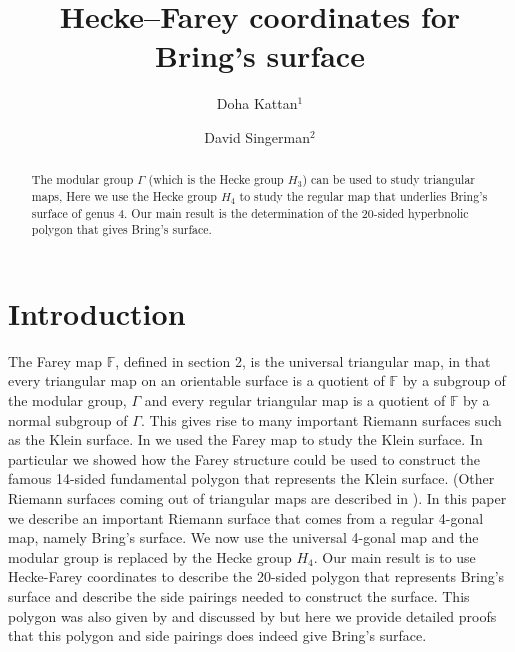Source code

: \documentclass{amsproc}
\numberwithin{equation}{section}
\numberwithin{equation}{section}
\theoremstyle{definition}
\theoremstyle{remark}
\numberwithin{equation}{section}
\begin{document}
 
 
 \begin{abstract} 
 The modular group $\Gamma$ (which is the Hecke group $H_3$) can be used to study triangular maps,  Here we use the Hecke group $H_4$ to study the regular map that underlies Bring's surface of genus 4. Our main result is the determination of the 20-sided hyperbnolic polygon that gives Bring's surface.
 \end{abstract}


\title{Hecke--Farey coordinates for Bring's surface}

\author{Doha Kattan$^1$}
 \address{$^1$Department of Mathematics, Faculty of Science and Arts, King Abdulaziz University, Rabigh, Saudi Arabia}
\author{David Singerman$^2$}
 \address{$^2$School of Mathematical Sciences, University of Southampton, UK}

\maketitle

\section{Introduction} The Farey map $\mathbb{F}$, defined in section 2, is the universal triangular map, in that every triangular map on an orientable surface is a quotient of $\mathbb{F}$ by a subgroup of the modular  group, $\Gamma$ and every regular triangular map is a quotient of $\mathbb{F}$ by a normal subgroup of $\Gamma.$  This gives rise to many important Riemann surfaces such as the Klein surface.  In \cite{ISS} we used the Farey map to study the Klein surface.  In particular we showed how the Farey structure could be used to construct the famous 14-sided fundamental polygon that represents the Klein surface. (Other Riemann surfaces coming out of triangular maps are described in \cite{SS16}). In this paper we describe an important Riemann  surface that comes from a regular 4-gonal map,  namely Bring's surface.  We now use the universal 4-gonal map and the modular group is replaced by the Hecke group $H_4$.  Our main  result is to use Hecke-Farey coordinates to describe the 20-sided polygon that represents Bring's surface and describe the side pairings
needed to construct the surface.  This polygon was also given by \cite{RR92} and discussed by \cite{BN12} but here we provide detailed proofs that this polygon and side pairings does indeed give Bring's surface.
\end{document}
------------
**WHAT THIS TASK INVOLVES**
In the listing above, find every line with the word "author" and copy it.

**FINISHED EXERCISE**
\author{Doha Kattan$^1$}
\author{David Singerman$^2$}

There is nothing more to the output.